But Sherlock didn’t seem to have quite heard him, standing there in some kind of a trance, “She was remarkable,”

“Like mother like son,”


	24. A Deal with The Boy Who Lived

“She’s definitely alive then?” John asked for what felt like the hundredth time as they arrived back at Hogwarts.

“Well she isn’t in that graveyard. Mycroft was careful. But he probably never expected me to go looking. Whoever it is down there. It’s not her.”

“You can’t let him know that you know.”

“That’s difficult. You’ve clearly never tried keeping something from Mycroft. He’s me. Only better.”

“You said you can control the regressions now? How does that work exactly?”

“Well ever since I absorbed the curse. For small periods of time I can be other versions of myself.”

“So you from a few hours ago didn’t know your mother was still alive. Whenever you see Mycroft. Become him. That way your behavior won’t be any different. No one will notice.”

“Ingenious,”

“Meretricious.”

“That’s a role reversal for us now isn’t it?”

“Hey, I happen to have these moments occasionally. Let me enjoy it.”

“Oh fine. Though maybe we should stop holding hands now. We never wanted anyone but the Triwizard committee to think we were a couple. And they’ve kept pretty mum. Plus, seeing as we’re not _really_ a couple at all.”

“Right. People might talk,” John let go a touch reluctantly.

“Irritating isn’t it?” Sherlock stretched out his fingers, “They do little else.”

***

“Since I’ve done my share of sneaking out, I know you’ve only just returned,” Harry regarded Sherlock, who was sitting innocently back in his cell, “But.
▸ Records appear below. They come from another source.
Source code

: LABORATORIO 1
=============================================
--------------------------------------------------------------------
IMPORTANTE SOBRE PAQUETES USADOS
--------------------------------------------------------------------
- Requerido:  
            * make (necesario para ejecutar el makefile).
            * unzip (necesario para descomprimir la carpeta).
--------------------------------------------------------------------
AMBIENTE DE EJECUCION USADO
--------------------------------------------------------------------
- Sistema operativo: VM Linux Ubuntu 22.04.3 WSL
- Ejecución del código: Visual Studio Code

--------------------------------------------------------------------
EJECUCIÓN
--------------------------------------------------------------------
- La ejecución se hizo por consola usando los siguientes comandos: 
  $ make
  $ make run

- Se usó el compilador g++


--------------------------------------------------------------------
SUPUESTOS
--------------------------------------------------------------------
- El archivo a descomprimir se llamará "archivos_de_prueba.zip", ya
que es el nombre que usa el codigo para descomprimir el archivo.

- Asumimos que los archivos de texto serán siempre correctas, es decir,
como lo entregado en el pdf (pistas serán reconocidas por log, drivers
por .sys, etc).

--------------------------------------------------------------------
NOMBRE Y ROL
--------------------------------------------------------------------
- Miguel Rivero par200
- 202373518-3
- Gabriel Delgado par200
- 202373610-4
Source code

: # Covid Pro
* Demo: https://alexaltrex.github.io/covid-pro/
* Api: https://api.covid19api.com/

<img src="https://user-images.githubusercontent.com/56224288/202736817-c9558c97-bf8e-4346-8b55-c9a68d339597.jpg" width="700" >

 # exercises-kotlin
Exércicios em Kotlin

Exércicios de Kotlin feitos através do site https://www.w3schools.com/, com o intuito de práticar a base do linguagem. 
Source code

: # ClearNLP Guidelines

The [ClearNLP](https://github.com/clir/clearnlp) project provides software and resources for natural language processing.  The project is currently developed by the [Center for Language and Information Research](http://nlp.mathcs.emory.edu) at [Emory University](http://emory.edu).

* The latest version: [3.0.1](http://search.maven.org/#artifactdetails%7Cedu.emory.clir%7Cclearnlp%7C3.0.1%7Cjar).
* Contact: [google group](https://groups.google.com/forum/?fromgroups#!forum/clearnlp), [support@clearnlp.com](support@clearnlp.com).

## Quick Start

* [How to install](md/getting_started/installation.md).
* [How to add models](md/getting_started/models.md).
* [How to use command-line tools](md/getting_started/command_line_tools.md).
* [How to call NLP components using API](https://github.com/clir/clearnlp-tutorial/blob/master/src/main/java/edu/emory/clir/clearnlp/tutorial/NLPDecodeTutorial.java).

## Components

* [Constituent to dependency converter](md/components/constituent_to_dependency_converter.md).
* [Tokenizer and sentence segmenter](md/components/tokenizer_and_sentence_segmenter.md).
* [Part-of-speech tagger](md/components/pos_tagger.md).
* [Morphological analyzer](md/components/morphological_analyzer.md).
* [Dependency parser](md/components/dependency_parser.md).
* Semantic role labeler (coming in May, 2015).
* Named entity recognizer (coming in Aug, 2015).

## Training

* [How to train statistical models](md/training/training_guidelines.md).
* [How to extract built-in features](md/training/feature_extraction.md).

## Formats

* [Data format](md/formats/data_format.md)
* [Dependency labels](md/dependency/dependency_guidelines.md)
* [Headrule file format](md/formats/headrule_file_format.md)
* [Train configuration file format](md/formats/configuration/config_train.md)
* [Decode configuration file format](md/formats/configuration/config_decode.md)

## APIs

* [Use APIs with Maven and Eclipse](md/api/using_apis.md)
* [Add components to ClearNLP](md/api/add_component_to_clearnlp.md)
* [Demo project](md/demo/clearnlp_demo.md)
As I can’t prove it, I’m going to settle for asking where you went, and securing the force field a bit more strongly.”

“Godric’s Hollow. Though from the way it was secured before, one might almost assume you had wanted to give me the freedom to investigate loose ends if I so wished.” Sherlock saw no harm in answering him honestly, he was after all, no friend of Mycroft’s, and could prove a valuable ally in uncovering the truth.

“One could be right. Why Godric’s Hollow?”
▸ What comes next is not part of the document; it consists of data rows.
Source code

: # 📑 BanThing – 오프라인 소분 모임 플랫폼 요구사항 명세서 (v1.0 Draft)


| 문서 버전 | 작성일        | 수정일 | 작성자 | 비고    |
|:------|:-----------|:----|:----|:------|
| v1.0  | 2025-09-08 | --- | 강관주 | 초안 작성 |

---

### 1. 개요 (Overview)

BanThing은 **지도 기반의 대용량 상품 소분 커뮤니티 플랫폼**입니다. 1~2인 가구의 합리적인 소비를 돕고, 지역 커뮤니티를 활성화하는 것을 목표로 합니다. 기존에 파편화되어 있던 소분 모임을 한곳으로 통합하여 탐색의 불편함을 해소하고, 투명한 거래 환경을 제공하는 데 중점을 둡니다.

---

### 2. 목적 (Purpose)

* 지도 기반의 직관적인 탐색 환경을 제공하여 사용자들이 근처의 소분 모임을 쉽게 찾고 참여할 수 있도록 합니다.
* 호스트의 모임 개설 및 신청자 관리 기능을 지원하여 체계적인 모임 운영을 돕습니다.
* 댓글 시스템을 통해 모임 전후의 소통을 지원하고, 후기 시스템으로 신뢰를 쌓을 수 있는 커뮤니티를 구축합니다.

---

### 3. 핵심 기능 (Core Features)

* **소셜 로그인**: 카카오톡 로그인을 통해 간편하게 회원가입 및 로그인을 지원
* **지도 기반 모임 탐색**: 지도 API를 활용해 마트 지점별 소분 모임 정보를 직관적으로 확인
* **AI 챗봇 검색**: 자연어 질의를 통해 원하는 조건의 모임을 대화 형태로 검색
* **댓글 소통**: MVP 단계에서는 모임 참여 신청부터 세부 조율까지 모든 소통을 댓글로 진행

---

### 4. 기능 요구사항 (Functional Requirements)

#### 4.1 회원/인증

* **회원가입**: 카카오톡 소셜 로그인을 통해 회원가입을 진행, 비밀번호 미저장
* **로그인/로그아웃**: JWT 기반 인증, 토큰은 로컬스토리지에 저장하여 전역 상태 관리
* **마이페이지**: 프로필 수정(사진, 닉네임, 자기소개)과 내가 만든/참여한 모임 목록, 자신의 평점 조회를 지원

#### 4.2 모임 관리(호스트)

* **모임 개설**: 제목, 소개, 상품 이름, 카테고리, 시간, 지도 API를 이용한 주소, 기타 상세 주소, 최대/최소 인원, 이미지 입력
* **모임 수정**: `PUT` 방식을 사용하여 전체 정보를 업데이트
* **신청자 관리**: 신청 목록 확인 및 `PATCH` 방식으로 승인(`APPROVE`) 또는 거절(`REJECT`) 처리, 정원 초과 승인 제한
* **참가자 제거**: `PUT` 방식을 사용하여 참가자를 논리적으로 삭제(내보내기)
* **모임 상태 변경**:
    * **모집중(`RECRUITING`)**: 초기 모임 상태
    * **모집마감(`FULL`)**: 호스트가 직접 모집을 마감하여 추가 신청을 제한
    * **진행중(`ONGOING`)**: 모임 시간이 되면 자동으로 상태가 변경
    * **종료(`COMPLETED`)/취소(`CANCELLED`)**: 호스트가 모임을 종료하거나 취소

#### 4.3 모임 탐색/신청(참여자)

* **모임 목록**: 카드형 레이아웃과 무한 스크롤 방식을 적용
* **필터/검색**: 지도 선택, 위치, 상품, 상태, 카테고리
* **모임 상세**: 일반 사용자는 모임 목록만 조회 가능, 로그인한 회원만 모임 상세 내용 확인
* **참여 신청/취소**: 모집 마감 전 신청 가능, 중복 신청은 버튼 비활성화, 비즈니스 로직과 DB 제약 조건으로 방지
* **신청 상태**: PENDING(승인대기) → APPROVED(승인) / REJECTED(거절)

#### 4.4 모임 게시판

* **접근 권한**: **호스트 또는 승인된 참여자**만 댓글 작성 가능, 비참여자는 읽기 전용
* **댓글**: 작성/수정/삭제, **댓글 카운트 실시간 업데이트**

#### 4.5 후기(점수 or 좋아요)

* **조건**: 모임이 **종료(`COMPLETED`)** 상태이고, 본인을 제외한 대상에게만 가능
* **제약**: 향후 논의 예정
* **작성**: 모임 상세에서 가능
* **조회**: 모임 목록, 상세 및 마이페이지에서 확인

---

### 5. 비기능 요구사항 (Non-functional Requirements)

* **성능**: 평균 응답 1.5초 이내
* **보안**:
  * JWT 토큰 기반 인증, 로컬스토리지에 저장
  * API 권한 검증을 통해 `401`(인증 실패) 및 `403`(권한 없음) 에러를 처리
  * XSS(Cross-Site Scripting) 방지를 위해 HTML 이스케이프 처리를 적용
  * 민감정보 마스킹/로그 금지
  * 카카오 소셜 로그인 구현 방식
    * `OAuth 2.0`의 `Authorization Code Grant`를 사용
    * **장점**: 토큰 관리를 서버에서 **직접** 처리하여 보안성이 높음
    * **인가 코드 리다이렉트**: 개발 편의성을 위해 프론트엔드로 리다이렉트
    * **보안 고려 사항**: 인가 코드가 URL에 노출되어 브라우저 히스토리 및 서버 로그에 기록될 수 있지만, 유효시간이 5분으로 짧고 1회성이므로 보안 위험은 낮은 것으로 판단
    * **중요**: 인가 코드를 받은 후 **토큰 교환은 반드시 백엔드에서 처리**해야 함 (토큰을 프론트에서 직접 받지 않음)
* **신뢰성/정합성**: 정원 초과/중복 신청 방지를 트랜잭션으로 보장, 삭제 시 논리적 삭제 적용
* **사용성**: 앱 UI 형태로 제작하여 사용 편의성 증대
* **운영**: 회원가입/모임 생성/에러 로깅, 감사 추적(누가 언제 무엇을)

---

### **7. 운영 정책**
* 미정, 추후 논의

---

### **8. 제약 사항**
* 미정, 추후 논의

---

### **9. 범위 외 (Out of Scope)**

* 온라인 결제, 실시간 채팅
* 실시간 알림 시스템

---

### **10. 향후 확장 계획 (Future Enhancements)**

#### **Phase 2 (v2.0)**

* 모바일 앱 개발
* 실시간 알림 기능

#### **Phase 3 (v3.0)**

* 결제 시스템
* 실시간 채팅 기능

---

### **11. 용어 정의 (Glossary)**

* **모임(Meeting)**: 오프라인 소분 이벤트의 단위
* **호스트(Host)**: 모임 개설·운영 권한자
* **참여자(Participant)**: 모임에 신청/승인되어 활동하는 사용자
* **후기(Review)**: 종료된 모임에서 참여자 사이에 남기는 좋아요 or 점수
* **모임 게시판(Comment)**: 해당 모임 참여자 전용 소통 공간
“I, like you, have family buried there,”

“Bit of an odd time for a visit, looking for anything specific? Last time I went was possessed with a burning need to go I was looking for horcruxes.”

“He knows, he’s read all your books, big fan,” John offered from the corner.

“Shut up, John.”

“Sherlock, I’ll try to help you if I can,” Harry lowered his voice, “But you have to give me something to go on.”
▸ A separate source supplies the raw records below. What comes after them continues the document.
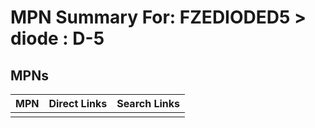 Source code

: 



# MPN Summary For: FZEDIODED5 > diode : D-5

## MPNs
  

|MPN|Direct Links|Search Links|
| :--- | :--- | :--- |
||||
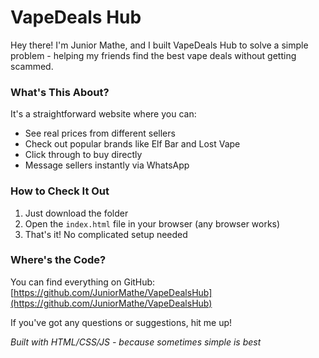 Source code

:# VapeDeals Hub  
Hey there! I'm Junior Mathe, and I built VapeDeals Hub to solve a simple problem - helping my friends find the best vape deals without getting scammed.  

### What's This About?
It's a straightforward website where you can:
- See real prices from different sellers
- Check out popular brands like Elf Bar and Lost Vape
- Click through to buy directly
- Message sellers instantly via WhatsApp

### How to Check It Out
1. Just download the folder
2. Open the `index.html` file in your browser (any browser works)
3. That's it! No complicated setup needed

### Where's the Code?
You can find everything on GitHub:  
[https://github.com/JuniorMathe/VapeDealsHub](https://github.com/JuniorMathe/VapeDealsHub)  

If you've got any questions or suggestions, hit me up!  

*Built with HTML/CSS/JS - because sometimes simple is best* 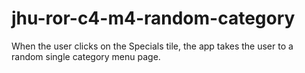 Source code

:# jhu-ror-c4-m4-random-category
When the user clicks on the Specials tile, the app takes the user to a random single category menu page.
“You have a high position in the auror office. Extremely high ministry security clearance. Could you investigate someone for me?”

“I’ve already told you there was nothing on Moriarty.”

“Not him. Someone rather close to my heart.”

“Mycroft Holmes?”

“No, I respect you but I wouldn’t ask you to do the impossible. I would ask you to investigate my mother, Violet Sherrinford, bring me all the data you can find. I believe it may have something to do with the Triwizard plot,” Sherlock said smoothly, though he wasn’t sure of that last bit, he had a hunch it might connect in the end.

“It could take a while.”

“I’ve got time,”

“Oh, Sherlock, just ask him,” John piped up.

“Ask me what now?” Harry asked confusedly.

“He wants to see the scar, he always has, um, to study the angle the curse hit you and everything but he’s always been too polite to ask,” John explained.

Harry lifted up his bangs and Sherlock observed with interest, the famous lightning bolt scar, “I suppose you better be heading off to investigate then?”

“Yeah, I’d request you two to stay put for the time being, or at least be as discreet as last time. I don’t think I could face Hermione if she knew I let you out.”

***

“You really had to bring it up didn’t you,”

“Of course I did,” John smiled, “Nice cover though wasn’t it? Angle of the curse nonsense I made up. You would have killed me if I had told him seven-year old you wanted to see it to make the costume accurate for when you would dress up as him.”

“John I’ve been trying very hard to block that memory out.”

“Hey you only asked me what the scar looked like _exactly_ and where _exactly_ it was about a hundred times,”

“I had no idea we were having the same conversation more than once,”

“You can never blame me for being redundant ever again,”

“But John, pointing out people’s flaws, it’s my only joy in life,”

“We need to find you a new hobby.”

“I don’t fancy myself knitting, making scarves and hats and things, ridiculous,”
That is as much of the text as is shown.